Club House
Un aimable lecteur du Nouvelliste a eu le bonheur de voir sa lettre de véhémentes protestations publiée dans le courrier des lecteurs. Il s’insurgeait avec passion contre la réaffectation des gouilles de Granges – haut lieu de rencontre de la jeunesse dépravée et des anarcho-écolos en Birkenstocks – en mare à canards pour le golf dix-huit trous bien rangé et coupé propre sur la nuque et les oreilles. Il nous dresse un tableau touchant de cet espace de liberté, d’égalité et de fraternité totale et absolue qui a disparu sous les coups sans scrupules des pelles mécaniques, soldats aveugles du grand capital.

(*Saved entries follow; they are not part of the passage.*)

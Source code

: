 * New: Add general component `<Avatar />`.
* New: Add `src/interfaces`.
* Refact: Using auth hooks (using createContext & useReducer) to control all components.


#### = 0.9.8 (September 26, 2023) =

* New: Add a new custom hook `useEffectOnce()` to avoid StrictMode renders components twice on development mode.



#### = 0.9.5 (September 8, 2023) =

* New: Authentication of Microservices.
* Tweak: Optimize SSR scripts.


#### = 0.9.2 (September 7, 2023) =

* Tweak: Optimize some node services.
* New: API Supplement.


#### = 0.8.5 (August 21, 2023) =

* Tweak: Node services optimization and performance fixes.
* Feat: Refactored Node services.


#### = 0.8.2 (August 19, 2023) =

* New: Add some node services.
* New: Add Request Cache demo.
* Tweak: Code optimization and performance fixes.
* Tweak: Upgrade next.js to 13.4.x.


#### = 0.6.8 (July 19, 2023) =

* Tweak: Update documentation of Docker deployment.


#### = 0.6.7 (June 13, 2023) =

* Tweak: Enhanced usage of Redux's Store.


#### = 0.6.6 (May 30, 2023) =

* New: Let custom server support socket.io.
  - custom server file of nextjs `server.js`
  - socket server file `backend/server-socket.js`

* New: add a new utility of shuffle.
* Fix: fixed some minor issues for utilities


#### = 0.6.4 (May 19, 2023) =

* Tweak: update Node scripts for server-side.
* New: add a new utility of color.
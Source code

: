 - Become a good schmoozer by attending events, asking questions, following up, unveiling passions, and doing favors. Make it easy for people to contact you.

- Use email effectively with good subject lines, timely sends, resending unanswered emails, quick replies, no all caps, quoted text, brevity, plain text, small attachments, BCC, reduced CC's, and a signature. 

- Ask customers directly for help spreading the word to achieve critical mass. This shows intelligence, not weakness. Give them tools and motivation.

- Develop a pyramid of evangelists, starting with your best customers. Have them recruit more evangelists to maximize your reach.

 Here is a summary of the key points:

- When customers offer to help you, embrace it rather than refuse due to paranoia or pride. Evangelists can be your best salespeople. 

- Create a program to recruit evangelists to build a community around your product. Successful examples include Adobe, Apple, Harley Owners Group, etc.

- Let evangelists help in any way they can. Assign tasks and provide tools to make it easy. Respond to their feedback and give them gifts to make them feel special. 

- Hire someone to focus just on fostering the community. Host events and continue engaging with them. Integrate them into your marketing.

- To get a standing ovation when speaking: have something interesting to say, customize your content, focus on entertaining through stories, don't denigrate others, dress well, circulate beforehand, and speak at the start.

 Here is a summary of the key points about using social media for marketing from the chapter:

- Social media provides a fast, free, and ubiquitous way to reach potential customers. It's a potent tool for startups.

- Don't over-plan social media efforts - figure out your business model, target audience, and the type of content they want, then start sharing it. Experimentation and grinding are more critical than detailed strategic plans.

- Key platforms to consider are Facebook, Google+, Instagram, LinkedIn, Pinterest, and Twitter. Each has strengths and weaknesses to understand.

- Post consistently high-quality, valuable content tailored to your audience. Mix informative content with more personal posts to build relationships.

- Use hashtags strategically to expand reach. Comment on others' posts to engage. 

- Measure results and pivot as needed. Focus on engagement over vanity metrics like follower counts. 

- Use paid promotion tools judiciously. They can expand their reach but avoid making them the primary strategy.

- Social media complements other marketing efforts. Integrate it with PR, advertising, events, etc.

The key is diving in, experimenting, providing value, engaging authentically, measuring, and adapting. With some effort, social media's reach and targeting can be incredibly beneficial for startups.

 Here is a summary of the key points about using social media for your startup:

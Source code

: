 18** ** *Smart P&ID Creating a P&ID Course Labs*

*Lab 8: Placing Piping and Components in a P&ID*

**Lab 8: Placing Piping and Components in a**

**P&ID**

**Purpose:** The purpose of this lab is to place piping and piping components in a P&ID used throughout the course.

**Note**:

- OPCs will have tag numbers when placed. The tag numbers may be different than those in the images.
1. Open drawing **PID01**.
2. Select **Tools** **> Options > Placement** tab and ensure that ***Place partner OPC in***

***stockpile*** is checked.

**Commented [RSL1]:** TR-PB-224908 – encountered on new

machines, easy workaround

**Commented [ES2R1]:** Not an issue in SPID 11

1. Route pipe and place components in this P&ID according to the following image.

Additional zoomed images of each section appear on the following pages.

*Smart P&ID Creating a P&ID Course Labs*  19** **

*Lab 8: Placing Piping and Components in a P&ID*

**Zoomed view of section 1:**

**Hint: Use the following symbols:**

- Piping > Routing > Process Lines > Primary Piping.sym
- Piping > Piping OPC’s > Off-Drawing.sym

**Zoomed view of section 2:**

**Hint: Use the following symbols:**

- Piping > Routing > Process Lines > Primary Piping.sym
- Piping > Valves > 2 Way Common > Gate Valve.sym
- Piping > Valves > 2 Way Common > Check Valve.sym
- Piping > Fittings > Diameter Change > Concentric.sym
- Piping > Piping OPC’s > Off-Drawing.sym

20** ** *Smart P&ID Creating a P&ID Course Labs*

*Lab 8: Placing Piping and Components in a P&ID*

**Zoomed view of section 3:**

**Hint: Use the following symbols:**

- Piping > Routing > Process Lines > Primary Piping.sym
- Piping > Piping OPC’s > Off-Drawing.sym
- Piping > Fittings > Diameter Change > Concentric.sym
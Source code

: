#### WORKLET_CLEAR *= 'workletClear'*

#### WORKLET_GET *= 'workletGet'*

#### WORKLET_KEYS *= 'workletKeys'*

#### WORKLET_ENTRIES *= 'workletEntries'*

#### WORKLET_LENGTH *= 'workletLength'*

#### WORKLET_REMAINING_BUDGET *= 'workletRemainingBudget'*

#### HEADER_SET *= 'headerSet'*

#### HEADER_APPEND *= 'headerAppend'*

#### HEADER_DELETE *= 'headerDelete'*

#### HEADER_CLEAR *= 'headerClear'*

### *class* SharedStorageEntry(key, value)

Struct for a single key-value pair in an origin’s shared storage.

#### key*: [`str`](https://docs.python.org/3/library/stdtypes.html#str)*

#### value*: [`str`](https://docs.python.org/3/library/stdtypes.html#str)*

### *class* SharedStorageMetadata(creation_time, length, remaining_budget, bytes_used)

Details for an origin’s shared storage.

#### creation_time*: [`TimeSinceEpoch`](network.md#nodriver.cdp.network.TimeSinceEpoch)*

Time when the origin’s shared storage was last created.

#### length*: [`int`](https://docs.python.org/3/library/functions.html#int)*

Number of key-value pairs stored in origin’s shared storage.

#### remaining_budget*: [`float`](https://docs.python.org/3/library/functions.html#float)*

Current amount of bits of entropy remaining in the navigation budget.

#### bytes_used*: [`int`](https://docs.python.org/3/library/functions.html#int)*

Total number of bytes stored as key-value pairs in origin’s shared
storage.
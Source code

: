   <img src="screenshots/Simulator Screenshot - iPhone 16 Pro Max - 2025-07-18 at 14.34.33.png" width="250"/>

Narrant avec poésie la folle vie que l’on devine sienne aux heures heureuses que vous octroient la jeunesse et le ventre plat, en ces lieux que la lutte des classes avait jusque là épargnés, il vilipende avec courage l’arrivée en ce paradis à la portée de tous d’un terrain de jeu élitiste accessible aux seuls souliers cloutés.
Alors bon, même si on peut regretter la disparition de quelques pâquerettes que l’on trouvait de bon ton de tresser dans la forêt de poils pubiens de notre amie d’alors, on ne va pas chialer comme des veaux sur l’éradication de ces saloperies de moustiques, de l’odeur insoutenable de la crème solaire, de la vue intolérable du vulgus en maillot de bain, des dimanches interminables en famille autour du barbecue et du sable dans la raie des fesses !
Et d’ailleurs, le Nouvelliste, grand journal indépendant et à la déontologie irréprochable, ne s’en est pas laissé compter ! La rédaction, qui dans un premier temps à publié dans un souci évident de démocratie le dit courrier, a aussitôt réagi : elle a chargé Christian Dayer de répondre, dans le même numéro, deux pages plus loin, avec courtoisie et délicatesse au jeune effronté. Il se fend dans son billet d’humeur de dernière page d’une apologie du noble sport avec la petite baballe à mettre dans les petits troutrous. Ah, quel brillant exercice de style, quelle admirable description des tourments intérieurs qui agitent le tréfonds de l’être humain qui se cache en tout joueur de golf. Car derrière le pantalon ridicule à carreaux et les chaussettes montantes se dissimulent des hommes, des vrais, aux nerfs d’acier et à la soif de vaincre inassouvissable. Ces hommes, ces héros, ces dieux sont soumis à mille maux et aux affres du stress qu’ils surmontent pourtant avec courage et stoïcisme. Ils sont l’exemple vivant que l’homme civilisé, s’il est bien dressé, peut surmonter toutes les pressions. Monsieur Dayer se réfère, pour étayer ses propos, au brillant ouvrage de Bernard Bagnoud dont je ne résiste pas au plaisir de vous redonner le titre tant celui-ci fait envie : « Le golf, sa découverte émotionnelle par la dynamique mentale ». Je cours l’acheter !
Alors toi, obscur Ayentot dont je ne trahirais pas le nom, sache que je ne t’en veux point, tu ne pouvais point savoir que le golf soignait aussi bien les bobos à la tête qu’une thérapie ou qu’un bon gros pétard. Tu ignorais que ce qui naîtra de tes souvenirs d’adolescence boutonneuse enfouis sous le gazon ras, ce sont les winners de demain. De là jailliront ceux qui feront la fierté de notre belle république : des jeunes qui en veulent et qui voteront bravement, dès demain, comme leurs pères et les pères de leurs pères avant eux.
Sors de ma chambre, s’il te plaît, et va en paix.
Alcazard, néo-lecteur de B. Bagnoud
PS : Pardon par avance à toutes les pâquerettes, moustiques, crèmes solaires, vulgus et grains de sables que mes propos auraient pu choquer.